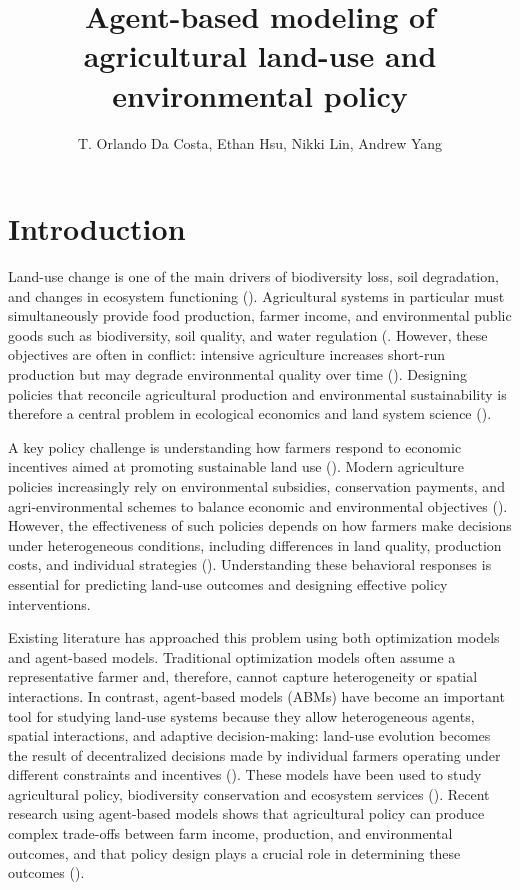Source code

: \documentclass{article}
\title{Agent-based modeling of agricultural land-use and environmental policy}
\author{T. Orlando Da Costa, Ethan Hsu, Nikki Lin, Andrew Yang}
\begin{document}
\maketitle

\section{Introduction}

Land-use change is one of the main drivers of biodiversity loss, soil degradation, and changes in ecosystem functioning (\cite{yin2020soil,foley2005consequence, tilman2011nature}). Agricultural systems in particular must simultaneously provide food production, farmer income, and environmental public goods such as biodiversity, soil quality, and water regulation (\cite{power2010ecosystem}. However, these objectives are often in conflict: intensive agriculture increases short-run production but may degrade environmental quality over time (\cite{tanentzap2015conflict,tilman2002nature, foley2005consequence}). Designing policies that reconcile agricultural production and environmental sustainability is therefore a central problem in ecological economics and land system science (\cite{lambin2011global}).

A key policy challenge is understanding how farmers respond to economic incentives aimed at promoting sustainable land use (\cite{tanentzap2015conflict}). Modern agriculture policies increasingly rely on environmental subsidies, conservation payments, and agri-environmental schemes to balance economic and environmental objectives (\cite{pannell2008public}). However, the effectiveness of such policies depends on how farmers make decisions under heterogeneous conditions, including differences in land quality, production costs, and individual strategies (\cite{pannell2006landholders}). Understanding these behavioral responses is essential for predicting land-use outcomes and designing effective policy interventions. 

Existing literature has approached this problem using both optimization models and agent-based models. Traditional optimization models often assume a representative farmer and, therefore, cannot capture heterogeneity or spatial interactions. In contrast, agent-based models (ABMs) have become an important tool for studying land-use systems because they allow heterogeneous agents, spatial interactions, and adaptive decision-making: land-use evolution becomes the result of decentralized decisions made by individual farmers operating under different constraints and incentives (\cite{matthews2007abm, dai2020landsystem}). These models have been used to study agricultural policy, biodiversity conservation and ecosystem services (\cite{brady2012abm}). Recent research using agent-based models shows that agricultural policy can produce complex trade-offs between farm income, production, and environmental outcomes, and that policy design plays a crucial role in determining these outcomes (\cite{coronese2023agrilove, bayram2024luxembourg, baldi2025cap}). 
\end{document}
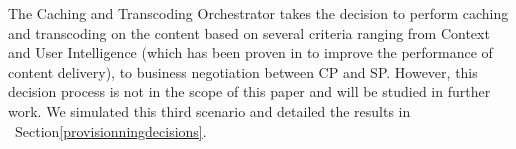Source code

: The Caching and Transcoding Orchestrator takes the decision to perform caching and transcoding on the content based on several criteria ranging from Context and User Intelligence (which has been proven in \cite{wang_cpcdn:_2015} to improve the performance of content delivery), to business negotiation between CP and SP.
However, this decision process is not in the scope of this paper and will be studied in further work. 
We simulated this third scenario and detailed the results in ~Section\ref{provisionningdecisions}.


%
%
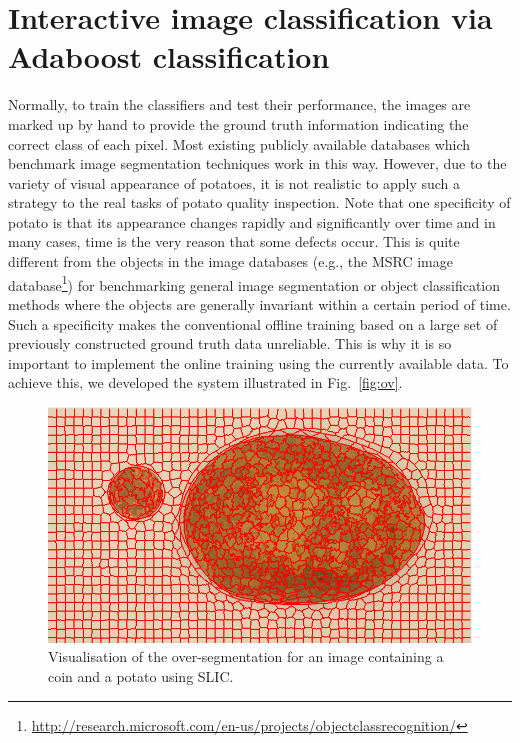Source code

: \documentclass[twocolumn]{svjour3}          %
\begin{document}
\section{Interactive image classification via Adaboost classification}
Normally, to train the classifiers and test their performance, the images are marked up by hand to provide the ground truth information indicating the correct class of each pixel. Most existing publicly available databases which benchmark image segmentation techniques work in this way. However, due to the variety of visual appearance of potatoes, it is not realistic to apply such a strategy to the real tasks of potato quality inspection. Note that one specificity of potato is that its appearance changes rapidly and significantly over time and in many cases, time is the very reason that some defects occur. This is quite different from the objects in the image databases (e.g., the MSRC image database\footnote{\url{http://research.microsoft.com/en-us/projects/objectclassrecognition/}}) for benchmarking general image segmentation or object classification methods where the objects are generally invariant within a certain period of time. Such a specificity makes the conventional offline training based on a large set of previously constructed ground truth data unreliable. This is why it is so important to implement the online training using the currently available data. To achieve this, we developed the system illustrated in Fig.~\ref{fig:ov}. 
\begin{figure}[t]
\centering
\includegraphics[width=1\linewidth]{superpixel.jpg}
\caption{Visualisation of the over-segmentation for an image containing a coin and a potato using SLIC.}
\label{fig:sp}
\end{figure} 
\end{document}
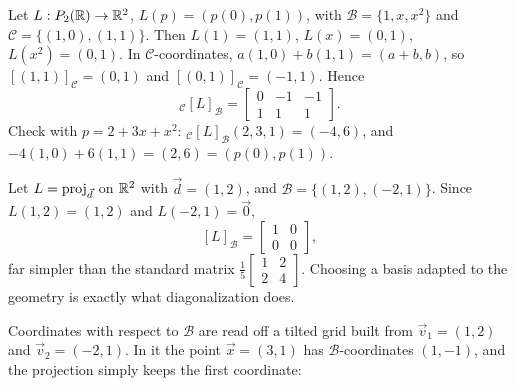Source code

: \begin{example}
Let $L:\Poly2\to\R^2$, $L(p)=(p(0),p(1))$, with $\mathcal B=\{1,x,x^2\}$ and $\mathcal C=\{(1,0),(1,1)\}$. Then
$L(1)=(1,1)$, $L(x)=(0,1)$, $L(x^2)=(0,1)$. In $\mathcal C$-coordinates, $a(1,0)+b(1,1)=(a+b,b)$, so
$[(1,1)]_{\mathcal C}=(0,1)$ and $[(0,1)]_{\mathcal C}=(-1,1)$. Hence
\[
  {}_{\mathcal C}[L]_{\mathcal B}=\begin{bmatrix}0&-1&-1\\1&1&1\end{bmatrix}.
\]
Check with $p=2+3x+x^2$: ${}_{\mathcal C}[L]_{\mathcal B}(2,3,1)=(-4,6)$, and $-4(1,0)+6(1,1)=(2,6)=(p(0),p(1))$.
\end{example}

\begin{example}
Let $L=\proj_{\vec d}$ on $\R^2$ with $\vec d=(1,2)$, and $\mathcal B=\{(1,2),(-2,1)\}$. Since $L(1,2)=(1,2)$ and
$L(-2,1)=\vec 0$,
\[
  [L]_{\mathcal B}=\begin{bmatrix}1&0\\0&0\end{bmatrix},
\]
far simpler than the standard matrix $\frac15\begin{bmatrix}1&2\\2&4\end{bmatrix}$. Choosing a basis adapted to the
geometry is exactly what diagonalization does.
\end{example}

Coordinates with respect to $\mathcal B$ are read off a tilted grid built from $\vec v_1 = (1,2)$ and
$\vec v_2 = (-2,1)$. In it the point $\vec x = (3,1)$ has $\mathcal B$-coordinates $(1,-1)$, and the
projection simply keeps the first coordinate:
\begin{center}
\end{center}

## Work to be completed
Find how many lines above include "begin", then write only that count.

## Exercise result
9